> _DATA TO EXAMINE_
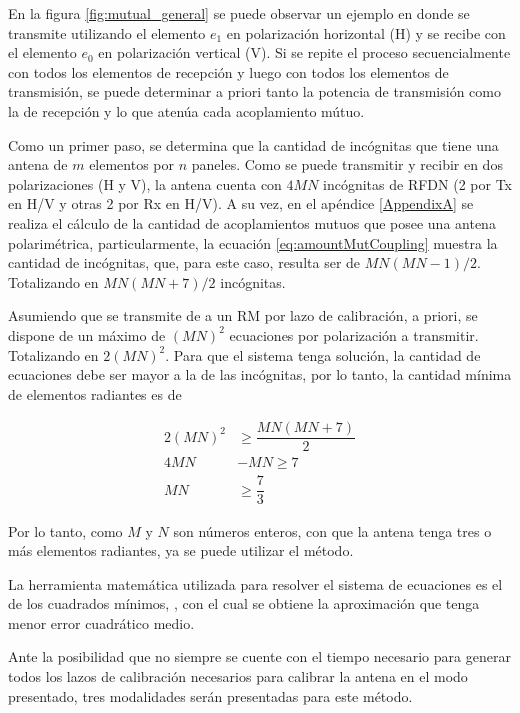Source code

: En la figura \ref{fig:mutual_general} se puede observar un ejemplo en donde se transmite utilizando el elemento $e_1$ en 
polarización horizontal (H) y se recibe con el elemento $e_0$ en polarización vertical (V). Si se repite el proceso 
secuencialmente con todos los elementos de recepción y luego con todos los elementos de transmisión, se puede determinar a 
priori tanto la potencia de transmisión como la de recepción y lo que atenúa cada acoplamiento mútuo.

Como un primer paso, se determina que la cantidad de incógnitas que tiene una antena de $m$ elementos por $n$ paneles. Como 
se puede transmitir y recibir en dos polarizaciones (H y V), la antena cuenta con $4MN$ incógnitas de RFDN (2 por Tx en H/V y 
otras 2 por Rx en H/V). A su vez, en el apéndice \ref{AppendixA} se realiza el cálculo de la cantidad de acoplamientos mutuos
que posee una antena polarimétrica, particularmente, la ecuación \ref{eq:amountMutCoupling} muestra la cantidad de 
incógnitas, que, para este caso, resulta ser de $MN(MN-1)/2$. Totalizando en $MN(MN + 7)/2$ incógnitas.

Asumiendo que se transmite de a un RM por lazo de calibración, a priori, se dispone de un máximo de $(MN)^2$ ecuaciones por
polarización a transmitir. Totalizando en $2(MN)^2$. Para que el sistema tenga solución, la cantidad de ecuaciones debe ser 
mayor a la de las incógnitas, por lo tanto, la cantidad mínima de elementos radiantes es de

$$
\begin{aligned}
	2(MN)^2 &\ge  \dfrac{MN(MN + 7)}{2} \\
	4MN &- MN \ge7 \\
	MN &\ge \dfrac{7}{3}
\end{aligned}
$$

Por lo tanto, como $M$ y $N$ son números enteros, con que la antena tenga tres o más elementos radiantes, ya se puede utilizar el método.

La herramienta matemática utilizada para resolver el sistema de ecuaciones es el de los cuadrados mínimos, 
, con el cual se obtiene la aproximación que tenga menor error cuadrático medio. 

Ante la posibilidad que no siempre se cuente con el tiempo necesario para generar todos los lazos de calibración necesarios 
para calibrar la antena en el modo presentado, tres modalidades serán presentadas para este método. 


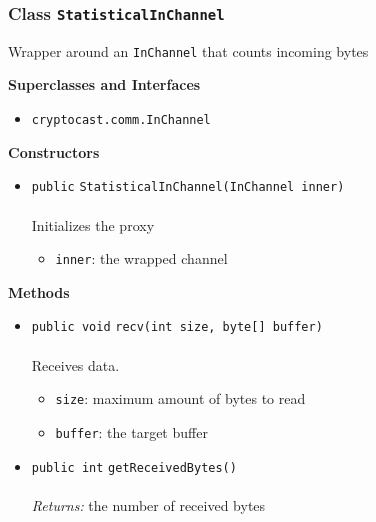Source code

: \subsubsection{Class \lstinline|StatisticalInChannel|}
Wrapper around an \lstinline|InChannel| that counts incoming bytes \\
\noindent\begin{minipage}[t]{5cm}
\vspace{0.3em}
\hspace*{2em}
\vspace{0.3em}
\end{minipage}



\textbf{\sffamily Superclasses and Interfaces}
\begin{itemize}
\item \lstinline|cryptocast.comm.InChannel|
\end{itemize}


\textbf{\sffamily Constructors}
\begin{itemize}
\item \lstinline|public| \lstinline|StatisticalInChannel|\lstinline|(InChannel inner)|\\ \\[-0.6em]
Initializes the proxy
\begin{itemize}
\item \lstinline|inner|: the wrapped channel
\end{itemize}



\end{itemize}


\textbf{\sffamily Methods}
\begin{itemize}
\item \lstinline|public void| \lstinline|recv|\lstinline|(int size, byte[] buffer)|\\ \\[-0.6em]
Receives data.
\begin{itemize}
\item \lstinline|size|: maximum amount of bytes to read
\item \lstinline|buffer|: the target buffer
\end{itemize}



\item \lstinline|public int| \lstinline|getReceivedBytes|\lstinline|()|\\ \\[-0.6em]
\emph{Returns:} the number of received bytes



\end{itemize}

> _TO DO_
Please restate the entries word for word, with all pictures left out.

> _WRITTEN RESPONSE_
Source code

: En la figura \ref{fig:mutual_general} se puede observar un ejemplo en donde se transmite utilizando el elemento $e_1$ en 
polarización horizontal (H) y se recibe con el elemento $e_0$ en polarización vertical (V). Si se repite el proceso 
secuencialmente con todos los elementos de recepción y luego con todos los elementos de transmisión, se puede determinar a 
priori tanto la potencia de transmisión como la de recepción y lo que atenúa cada acoplamiento mútuo.

Como un primer paso, se determina que la cantidad de incógnitas que tiene una antena de $m$ elementos por $n$ paneles. Como 
se puede transmitir y recibir en dos polarizaciones (H y V), la antena cuenta con $4MN$ incógnitas de RFDN (2 por Tx en H/V y 
otras 2 por Rx en H/V). A su vez, en el apéndice \ref{AppendixA} se realiza el cálculo de la cantidad de acoplamientos mutuos
que posee una antena polarimétrica, particularmente, la ecuación \ref{eq:amountMutCoupling} muestra la cantidad de 
incógnitas, que, para este caso, resulta ser de $MN(MN-1)/2$. Totalizando en $MN(MN + 7)/2$ incógnitas.

Asumiendo que se transmite de a un RM por lazo de calibración, a priori, se dispone de un máximo de $(MN)^2$ ecuaciones por
polarización a transmitir. Totalizando en $2(MN)^2$. Para que el sistema tenga solución, la cantidad de ecuaciones debe ser 
mayor a la de las incógnitas, por lo tanto, la cantidad mínima de elementos radiantes es de

$$
\begin{aligned}
	2(MN)^2 &\ge  \dfrac{MN(MN + 7)}{2} \\
	4MN &- MN \ge7 \\
	MN &\ge \dfrac{7}{3}
\end{aligned}
$$

Por lo tanto, como $M$ y $N$ son números enteros, con que la antena tenga tres o más elementos radiantes, ya se puede utilizar el método.

La herramienta matemática utilizada para resolver el sistema de ecuaciones es el de los cuadrados mínimos, 
, con el cual se obtiene la aproximación que tenga menor error cuadrático medio. 

Ante la posibilidad que no siempre se cuente con el tiempo necesario para generar todos los lazos de calibración necesarios 
para calibrar la antena en el modo presentado, tres modalidades serán presentadas para este método. 


Source code

: \subsubsection{Class \lstinline|StatisticalInChannel|}
Wrapper around an \lstinline|InChannel| that counts incoming bytes \\
\noindent\begin{minipage}[t]{5cm}
\vspace{0.3em}
\hspace*{2em}
\vspace{0.3em}
\end{minipage}



\textbf{\sffamily Superclasses and Interfaces}
\begin{itemize}
\item \lstinline|cryptocast.comm.InChannel|
\end{itemize}


\textbf{\sffamily Constructors}
\begin{itemize}
\item \lstinline|public| \lstinline|StatisticalInChannel|\lstinline|(InChannel inner)|\\ \\[-0.6em]
Initializes the proxy
\begin{itemize}
\item \lstinline|inner|: the wrapped channel
\end{itemize}



\end{itemize}


\textbf{\sffamily Methods}
\begin{itemize}
\item \lstinline|public void| \lstinline|recv|\lstinline|(int size, byte[] buffer)|\\ \\[-0.6em]
Receives data.
\begin{itemize}
\item \lstinline|size|: maximum amount of bytes to read
\item \lstinline|buffer|: the target buffer
\end{itemize}



\item \lstinline|public int| \lstinline|getReceivedBytes|\lstinline|()|\\ \\[-0.6em]
\emph{Returns:} the number of received bytes



\end{itemize}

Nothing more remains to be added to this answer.